2.2.2. Three-Dimensional CNN-Based Approaches

In [39], the 3D CNN approach was first proposed to learn discriminative features to recognize object actions from the spatial-temporal data. Later, Chen et al. [17] proposed a deep 3D CNN network which stacked up several 3D convolutional layers to extract spectral–spatial feature maps for classification. Similarly, a deep fully convolutional network (FCN) with a focus on 3D data was proposed by Lee et al. [16]. Different from [16], Li et al. [18] proposed a 3D CNN network which stacked up 3D convolutional layers without the pooling layer. The proposed model can well capture the changes of local signals contained in the spectral–spatial data. Hamida et al. [15] designed a deep 3D CNN network for hyperspectral image classification, where the pooling layers were replaced by the spectral–spatial 3D convolutional layers. Furthermore, there were some hybrid models that combined 2D CNNs with 3D CNNs. Obviously, the 3D CNN-based approaches have more parameters than the 2D CNN-based approaches. Accordingly, both the model complexity and the memory consumption of the 3D CNN-based approaches are much higher than that of the 2D CNN-based approach. As a result, Sun et al. [40] tried to replace the 3D convolutional layer with a mixture of a 2D spatial convolutional layer and a 1D temporal convolutional layer which could largely alleviate the aforementioned problem. Unfortunately, this approach extracted the spatial features and spectral features separately and thus ignored the interweaving relationships between the spatial and the spectral perspectives of the hyperspectral images.

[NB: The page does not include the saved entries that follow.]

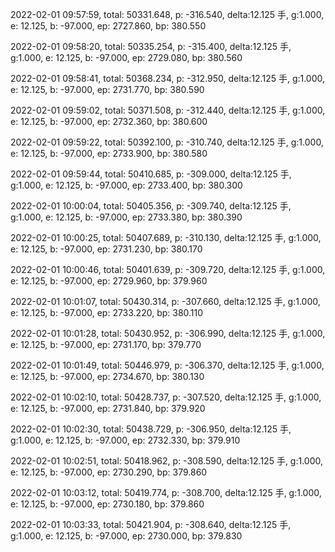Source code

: 2022-02-01 09:57:59, total: 50331.648, p: -316.540, delta:12.125 手, g:1.000, e: 12.125, b: -97.000, ep: 2727.860, bp: 380.550

2022-02-01 09:58:20, total: 50335.254, p: -315.400, delta:12.125 手, g:1.000, e: 12.125, b: -97.000, ep: 2729.080, bp: 380.560

2022-02-01 09:58:41, total: 50368.234, p: -312.950, delta:12.125 手, g:1.000, e: 12.125, b: -97.000, ep: 2731.770, bp: 380.590

2022-02-01 09:59:02, total: 50371.508, p: -312.440, delta:12.125 手, g:1.000, e: 12.125, b: -97.000, ep: 2732.360, bp: 380.600

2022-02-01 09:59:22, total: 50392.100, p: -310.740, delta:12.125 手, g:1.000, e: 12.125, b: -97.000, ep: 2733.900, bp: 380.580

2022-02-01 09:59:44, total: 50410.685, p: -309.000, delta:12.125 手, g:1.000, e: 12.125, b: -97.000, ep: 2733.400, bp: 380.300

2022-02-01 10:00:04, total: 50405.356, p: -309.740, delta:12.125 手, g:1.000, e: 12.125, b: -97.000, ep: 2733.380, bp: 380.390

2022-02-01 10:00:25, total: 50407.689, p: -310.130, delta:12.125 手, g:1.000, e: 12.125, b: -97.000, ep: 2731.230, bp: 380.170

2022-02-01 10:00:46, total: 50401.639, p: -309.720, delta:12.125 手, g:1.000, e: 12.125, b: -97.000, ep: 2729.960, bp: 379.960

2022-02-01 10:01:07, total: 50430.314, p: -307.660, delta:12.125 手, g:1.000, e: 12.125, b: -97.000, ep: 2733.220, bp: 380.110

2022-02-01 10:01:28, total: 50430.952, p: -306.990, delta:12.125 手, g:1.000, e: 12.125, b: -97.000, ep: 2731.170, bp: 379.770

2022-02-01 10:01:49, total: 50446.979, p: -306.370, delta:12.125 手, g:1.000, e: 12.125, b: -97.000, ep: 2734.670, bp: 380.130

2022-02-01 10:02:10, total: 50428.737, p: -307.520, delta:12.125 手, g:1.000, e: 12.125, b: -97.000, ep: 2731.840, bp: 379.920

2022-02-01 10:02:30, total: 50438.729, p: -306.950, delta:12.125 手, g:1.000, e: 12.125, b: -97.000, ep: 2732.330, bp: 379.910

2022-02-01 10:02:51, total: 50418.962, p: -308.590, delta:12.125 手, g:1.000, e: 12.125, b: -97.000, ep: 2730.290, bp: 379.860

2022-02-01 10:03:12, total: 50419.774, p: -308.700, delta:12.125 手, g:1.000, e: 12.125, b: -97.000, ep: 2730.180, bp: 379.860

2022-02-01 10:03:33, total: 50421.904, p: -308.640, delta:12.125 手, g:1.000, e: 12.125, b: -97.000, ep: 2730.000, bp: 379.830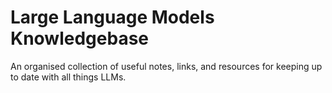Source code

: # Large Language Models Knowledgebase

An organised collection of useful notes, links, and resources for keeping up to date with all things LLMs.
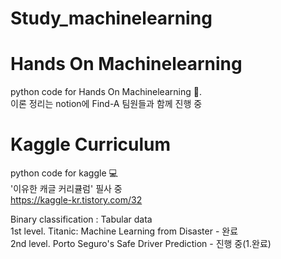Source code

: # Study_machinelearning

# Hands On Machinelearning
python code for Hands On Machinelearning 📖.  
이론 정리는 notion에 Find-A 팀원들과 함께 진행 중



# Kaggle Curriculum
python code for kaggle 💻 \
'이유한 캐글 커리큘럼' 필사 중\
https://kaggle-kr.tistory.com/32

Binary classification : Tabular data\
1st level. Titanic: Machine Learning from Disaster - 완료\
2nd level. Porto Seguro's Safe Driver Prediction - 진행 중(1.완료)
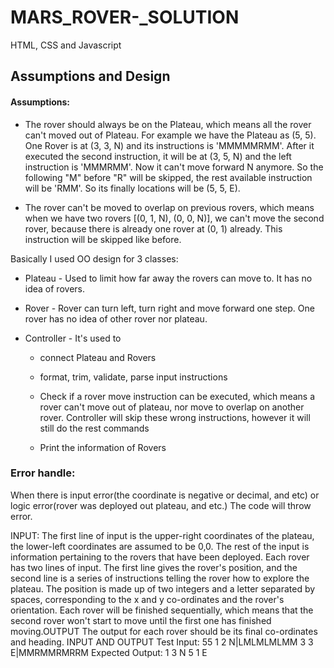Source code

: # MARS_ROVER-_SOLUTION
HTML, CSS and Javascript


## Assumptions and Design

#### Assumptions:
 - The rover should always be on the Plateau, which means all the rover can't moved out of Plateau.
    For example we have the Plateau as (5, 5). One Rover is at (3, 3, N) and its instructions is 'MMMMMRMM'.
    After it executed the second instruction, it will be at (3, 5, N) and the left instruction is 'MMMRMM'.
    Now it can't move forward N anymore. So the following "M" before "R" will be skipped, 
    the rest available instruction will be 'RMM'. So its finally locations will be (5, 5, E).
 
 - The rover can't be moved to overlap on previous rovers, which means when we have two rovers [(0, 1, N), (0, 0, N)],
  we can't move the second rover, because there is already one rover at (0, 1) already.
   This instruction will be skipped like before.  

Basically I used OO design for 3 classes:

- Plateau - Used to limit how far away the rovers can move to. It has no idea of rovers.

- Rover - Rover can turn left, turn right and move forward one step. One rover has no idea of other rover nor plateau. 

- Controller - It's used to
    - connect Plateau and Rovers
    
    - format, trim, validate, parse input instructions
    
    - Check if a rover move instruction can be executed, which means a rover can't move out of plateau, nor move to overlap
    on another rover. Controller will skip these wrong instructions, however it will still do the rest commands
    
    - Print the information of Rovers  

### Error handle:
When there is input error(the coordinate is negative or decimal, and etc) or logic error(rover was deployed out plateau, and etc.)
The code will throw error.


INPUT:
The first line of input is the upper-right coordinates of the plateau, the lower-left coordinates are assumed to be 0,0.
The rest of the input is information pertaining to the rovers that have been deployed. Each rover has two lines of input. The first line gives the rover's position, and the second line is a series of instructions telling the rover how to explore the plateau.
The position is made up of two integers and a letter separated by spaces, corresponding to the x and y co-ordinates and the rover's orientation.
Each rover will be finished sequentially, which means that the second rover won't start to move until the first one has finished moving.OUTPUT
The output for each rover should be its final co-ordinates and heading.
INPUT AND OUTPUT
Test Input:
55
1 2 N|LMLMLMLMM 
3 3 E|MMRMMRMRRM
Expected Output: 
1 3 N
5 1 E 



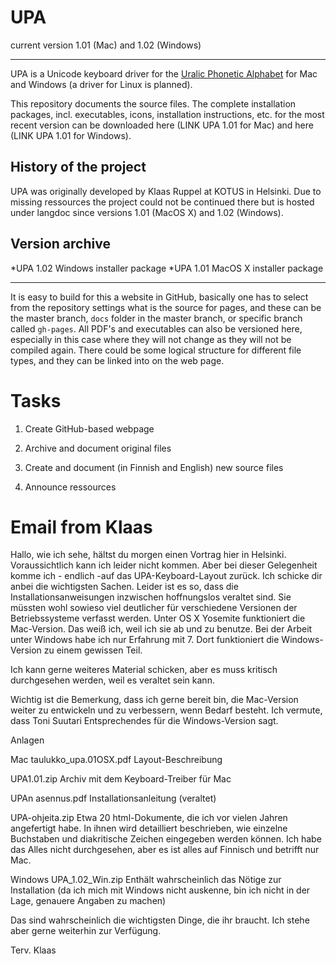 
# UPA

current version 1.01 (Mac) and 1.02 (Windows)

---

UPA is a Unicode keyboard driver for the [Uralic Phonetic Alphabet](https://en.wikipedia.org/wiki/Uralic_Phonetic_Alphabet) for Mac and Windows (a driver for Linux is planned).

This repository documents the source files. The complete installation packages, incl. executables, icons, installation instructions, etc. for the most recent version can be downloaded here (LINK UPA 1.01 for Mac) and here (LINK UPA 1.01 for Windows).

## History of the project

UPA was originally developed by Klaas Ruppel at KOTUS in Helsinki. Due to missing ressources the project could not be continued there but is hosted under langdoc since versions 1.01 (MacOS X) and 1.02 (Windows).

## Version archive

*UPA 1.02 Windows installer package
*UPA 1.01 MacOS X installer package

---

It is easy to build for this a website in GitHub, basically one has to select from the repository settings what is the source for pages, and these can be the master branch, `docs` folder in the master branch, or specific branch called `gh-pages`. All PDF's and executables can also be versioned here, especially in this case where they will not change as they will not be compiled again. There could be some logical structure for different file types, and they can be linked into on the web page.

# Tasks

1. Create GitHub-based webpage

2. Archive and document original files

3. Create and document (in Finnish and English) new source files

4. Announce ressources

# Email from Klaas

Hallo,
wie ich sehe, hältst du morgen einen Vortrag hier in Helsinki. Voraussichtlich kann ich leider nicht kommen. Aber bei dieser Gelegenheit komme ich - endlich -auf das UPA-Keyboard-Layout zurück.
Ich schicke dir anbei die wichtigsten Sachen. Leider ist es so, dass die Installationsanweisungen inzwischen hoffnungslos veraltet sind. Sie müssten wohl sowieso viel deutlicher für verschiedene Versionen der Betriebssysteme verfasst werden. Unter OS X Yosemite funktioniert die Mac-Version. Das weiß ich, weil ich sie ab und zu benutze. Bei der Arbeit unter Windows habe ich nur Erfahrung mit 7. Dort funktioniert die Windows-Version zu einem gewissen Teil.
 
Ich kann gerne weiteres Material schicken, aber es muss kritisch durchgesehen werden, weil es veraltet sein kann.
 
Wichtig ist die Bemerkung, dass ich gerne bereit bin, die Mac-Version weiter zu entwickeln und zu verbessern, wenn Bedarf besteht. Ich vermute, dass Toni Suutari Entsprechendes für die Windows-Version sagt.
 
 
Anlagen
 
Mac
taulukko_upa.01OSX.pdf
Layout-Beschreibung
 
UPA1.01.zip
Archiv mit dem Keyboard-Treiber für Mac
 
UPAn asennus.pdf
Installationsanleitung (veraltet)
 
UPA-ohjeita.zip
Etwa 20 html-Dokumente, die ich vor vielen Jahren angefertigt habe. In ihnen wird detailliert beschrieben, wie einzelne Buchstaben und diakritische Zeichen eingegeben werden können. Ich habe das Alles nicht durchgesehen, aber es ist alles auf Finnisch und betrifft nur Mac.
 
Windows
UPA_1.02_Win.zip
Enthält wahrscheinlich das Nötige zur Installation (da ich mich mit Windows nicht auskenne, bin ich nicht in der Lage, genauere Angaben zu machen)
 
 
Das sind wahrscheinlich die wichtigsten Dinge, die ihr braucht. Ich stehe aber gerne weiterhin zur Verfügung.
 
Terv. Klaas
 
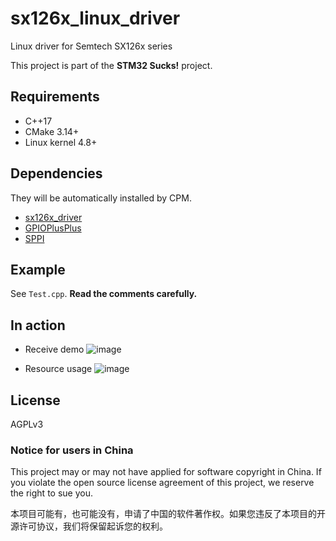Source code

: # sx126x_linux_driver
Linux driver for Semtech SX126x series

This project is part of the **STM32 Sucks!** project.

## Requirements
- C++17
- CMake 3.14+
- Linux kernel 4.8+

## Dependencies
They will be automatically installed by CPM.
- [sx126x_driver](https://github.com/YukiWorkshop/sx126x_driver)
- [GPIOPlusPlus](https://github.com/YukiWorkshop/GPIOPlusPlus)
- [SPPI](https://github.com/YukiWorkshop/SPPI)

## Example
See `Test.cpp`. **Read the comments carefully.**

## In action
- Receive demo
![image](https://user-images.githubusercontent.com/34613827/103772362-5e102480-5064-11eb-8b26-9bc98fb05c6e.png)

- Resource usage
![image](https://user-images.githubusercontent.com/34613827/103772466-931c7700-5064-11eb-97f7-ea6c1e831ca4.png)


## License
AGPLv3

### Notice for users in China
This project may or may not have applied for software copyright in China. If you violate the open source license agreement of this project, we reserve the right to sue you.

本项目可能有，也可能没有，申请了中国的软件著作权。如果您违反了本项目的开源许可协议，我们将保留起诉您的权利。
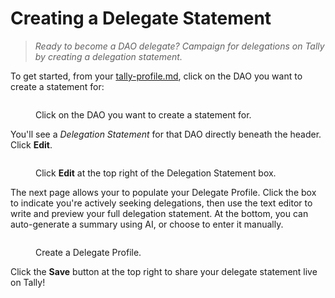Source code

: # Creating a Delegate Statement

> _Ready to become a DAO delegate? Campaign for delegations on Tally by creating a delegation statement._&#x20;

To get started, from your [tally-profile.md](../navigating-the-tally-platform/tally-profile.md "mention"), click on the DAO you want to create a statement for:

<figure><img src="../../.gitbook/assets/CleanShot 2023-05-15 at 20.53.40@2x.png" alt=""><figcaption><p>Click on the DAO you want to create a statement for.</p></figcaption></figure>

You'll see a _Delegation Statement_ for that DAO directly beneath the header. Click **Edit**.

<figure><img src="../../.gitbook/assets/CleanShot 2023-05-15 at 20.55.15@2x.png" alt=""><figcaption><p>Click <strong>Edit</strong> at the top right of the Delegation Statement box.</p></figcaption></figure>

The next page allows your to populate your Delegate Profile. Click the box to indicate you're actively seeking delegations, then use the text editor to write and preview your full delegation statement. At the bottom, you can auto-generate a summary using AI, or choose to enter it manually.

<figure><img src="../../.gitbook/assets/CleanShot 2023-05-15 at 20.57.07@2x.png" alt=""><figcaption><p>Create a Delegate Profile.</p></figcaption></figure>

Click the **Save** button at the top right to share your delegate statement live on Tally!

Apparently, these 3D CNN-based approaches cannot be directly adapted to model such interweaving relationships due to the following reason. Most existing 3D CNN-based approaches have several stacked 3D convolutional layers and thus is hard to directly optimize the estimation loss through such nonlinear structure. To take the advantages of both the 2D and 3D CNN-based approaches, this paper proposed to fuse the features extracted from 2D and 3D convolution operations in an iterative manner and synergistically trained a hybrid 2D/3D CNN model with relatively few training examples.

3. The Proposed SyCNN and Deep SyCNN Network

In this section, we first introduce the 3D convolution operation. Then, we introduce the proposed SyCNN with more technical details. Finally, we propose a deep SyCNN network for hyperspectral image classification task.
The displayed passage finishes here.